Привычка встречать рассвет — наверное, единственное из того, что осталось от той Вики, которая была раньше. Хотя теперь она редко вставала с постели раньше десяти, а то и одиннадцати часов утра. Но иногда скрытая сила какого-то внутреннего толчка, словно разряд электрического тока, пущенного по телу, заставляла ее открывать глаза и подниматься с постели рано утром. Подниматься и, прислонившись лбом к прохладному оконному стеклу, зачарованно следить, как розовеет небо.

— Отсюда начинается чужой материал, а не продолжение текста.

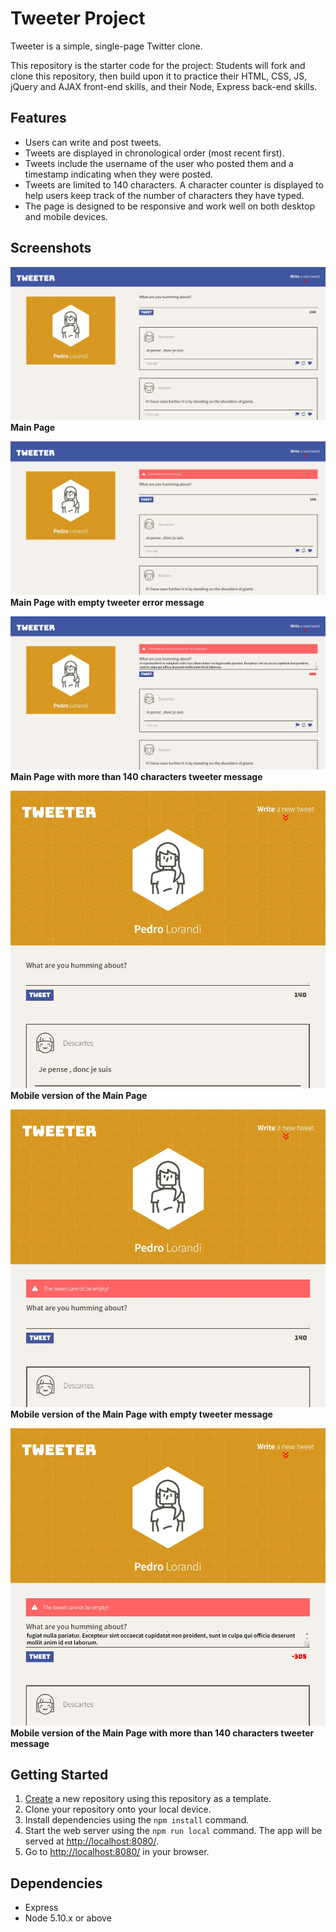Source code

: # Tweeter Project

Tweeter is a simple, single-page Twitter clone.

This repository is the starter code for the project: Students will fork and clone this repository, then build upon it to practice their HTML, CSS, JS, jQuery and AJAX front-end skills, and their Node, Express back-end skills.

## Features

- Users can write and post tweets.
- Tweets are displayed in chronological order (most recent first).
- Tweets include the username of the user who posted them and a timestamp indicating when they were posted.
- Tweets are limited to 140 characters. A character counter is displayed to help users keep track of the number of characters they have typed.
- The page is designed to be responsive and work well on both desktop and mobile devices.

## Screenshots

!["Main Page"](https://github.com/pedrolorandi/tweeter/blob/master/public/images/Tweeter%20-%20Main%20Page.jpg?raw=true)
**Main Page**

!["Main Page with empty tweeter message"](https://github.com/pedrolorandi/tweeter/blob/master/public/images/Tweeter%20-%20Error%201.jpg?raw=true)
**Main Page with empty tweeter error message**

!["Main Page with more than 140 characters tweeter message"](https://github.com/pedrolorandi/tweeter/blob/master/public/images/Tweeter%20-%20Error%202.jpg?raw=true)
**Main Page with more than 140 characters tweeter message**

!["Mobile version of the Main Page"](https://github.com/pedrolorandi/tweeter/blob/master/public/images/Tweeter%20-%20Mobile%20-%20Main%20Page.jpg?raw=true)
**Mobile version of the Main Page**

!["Mobile version of the Main Page with empty tweeter message"](https://github.com/pedrolorandi/tweeter/blob/master/public/images/Tweeter%20-%20Mobile%20-%20Error%201.jpg?raw=true)
**Mobile version of the Main Page with empty tweeter message**

!["Mobile version of the Main Page with more than 140 characters tweeter message"](https://github.com/pedrolorandi/tweeter/blob/master/public/images/Tweeter%20-%20Mobile%20-%20Error%202.jpg?raw=true)
**Mobile version of the Main Page with more than 140 characters tweeter message**

## Getting Started

1. [Create](https://docs.github.com/en/repositories/creating-and-managing-repositories/creating-a-repository-from-a-template) a new repository using this repository as a template.
2. Clone your repository onto your local device.
3. Install dependencies using the `npm install` command.
3. Start the web server using the `npm run local` command. The app will be served at <http://localhost:8080/>.
4. Go to <http://localhost:8080/> in your browser.

## Dependencies

- Express
- Node 5.10.x or above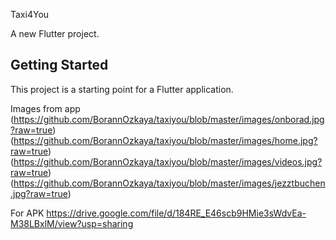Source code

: Taxi4You

A new Flutter project.

## Getting Started

This project is a starting point for a Flutter application.

Images from app
(https://github.com/BorannOzkaya/taxiyou/blob/master/images/onborad.jpg?raw=true)
(https://github.com/BorannOzkaya/taxiyou/blob/master/images/home.jpg?raw=true)
(https://github.com/BorannOzkaya/taxiyou/blob/master/images/videos.jpg?raw=true)
(https://github.com/BorannOzkaya/taxiyou/blob/master/images/jezztbuchen.jpg?raw=true)

For APK 
https://drive.google.com/file/d/184RE_E46scb9HMie3sWdvEa-M38LBxlM/view?usp=sharing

«Ну же, солнце-солнышко, — шептала она, совершенно серьезно обращаясь к небесному светилу, — иди сюда. Иди — ближе». В такие моменты она была полностью неподвижна, она почти не дышала, всецело сосредоточившись на ускользающем видении, думая только об одном — такого рассвета не было никогда и никогда не будет… Вика очень любила солнце, испытывая к нему странное, древнее, какое-то языческое чувство преклонения. В те минуты, когда ей было очень плохо, она, как и все люди на земле, молилась Богу — но в его образе невольно представляла себе сверкающий оранжевый шар.
В положенное время телефон снова зазвонил, и на этот раз Вике не пришлось долго раздумывать над тем, чей же голос она услышит.
— Викуля?
Через полчаса Павлик возвестил ей о своем прибытии требовательным звонком в дверь. Вика, подставив щеку для поцелуя и отступив на шаг, слегка прищурилась, рассматривая своего любовника.
В принципе Павлик весьма отдаленно напоминал тот привычный, сложившийся в сознании большинства карикатурный образ престарелого, но богатого похотливого самца. В его отношении к Вике, кроме плотского влечения, порой чувствовалась какая-то отеческая забота, глубокая привязанность человека к человеку, восторг, трепет и преклонение зрелости перед юностью. Одновременно она была для него и дочерью, и любовницей — пожалуй, две самые завидные роли, которые может играть женщина в жизни мужчины. Жена — роль противоречивая и слишком неоднозначная. Вика никогда — или почти никогда — не завидовала женам своих любовников. Ей почему-то везло на женатых мужчин — два или три серьезных романа, случившихся в ее жизни за прошедшие девять лет, были именно с женатыми мужчинами. И Вика ни разу за все это время не позавидовала их женам. Быть любовницей было гораздо приятнее, но самое важное заключалось в том, что все они были с ней честны. Если они уходили домой, к жене, они никогда не скрывали этого. Если они проводили выходные в кругу семьи — Вика знала об этом. Знала и о том, какими тоскливыми и унылыми кажутся эти выходные в кругу семьи… А потому никогда не роптала на судьбу, которая до сих пор не соизволила послать ей хоть одного кандидата в мужья. Вика совсем не хотела становиться женой…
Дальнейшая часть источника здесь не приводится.